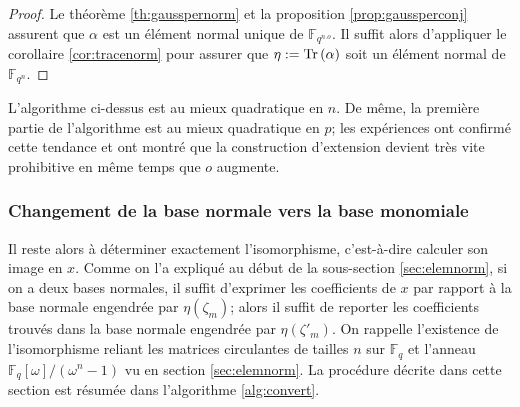 \documentclass[a4paper]{article} %
\numberwithin{section}{part}
\numberwithin{equation}{section}
\newcommand\GF[1]{\mathbb{F}_{#1}}
\newcommand\Tr[1]{\textup{Tr}\left(#1\right)}
\begin{document}
\begin{proof}
Le théorème \ref{th:gausspernorm} et la proposition \ref{prop:gaussperconj}
assurent que $\alpha$ est un élément normal unique de $\GF{q^{n.o}}$. Il suffit 
alors d'appliquer le corollaire \ref{cor:tracenorm} pour assurer que $\eta :=
\Tr{\alpha}$ soit un élément normal de $\GF{q^n}$.
\end{proof}
\begin{rem}
L'algorithme ci-dessus est au mieux quadratique en $n$. De même, la première
partie de l'algorithme est au mieux quadratique en $p$; les expériences ont
confirmé cette tendance et ont montré que la construction d'extension devient
très vite prohibitive en même temps que $o$ augmente.
\end{rem}

\subsubsection*{Changement de la base normale vers la base monomiale}
Il reste alors à déterminer exactement l'isomorphisme, c'est-à-dire calculer son
image en $x$. Comme on l'a expliqué au début de la sous-section
\ref{sec:elemnorm}, si on a deux bases normales, il suffit d'exprimer les 
coefficients de $x$ par rapport à la base normale engendrée par $\eta(\zeta_m)$;
alors il suffit de reporter les coefficients trouvés dans la base normale 
engendrée par $\eta(\zeta'_m)$. On rappelle l'existence de l'isomorphisme 
reliant les matrices circulantes de tailles $n$ sur $\GF{q}$ et l'anneau 
$\GF{q}[\omega]/(\omega^n - 1)$ vu en section \ref{sec:elemnorm}. La procédure
décrite dans cette section est résumée dans l'algorithme \ref{alg:convert}.
\end{document}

= = = =

## WHAT YOU NEED TO DO
From the entries above, pull out each line that includes "dans".

## TASK SOLUTION
alors il suffit de reporter les coefficients trouvés dans la base normale 
décrite dans cette section est résumée dans l'algorithme \ref{alg:convert}.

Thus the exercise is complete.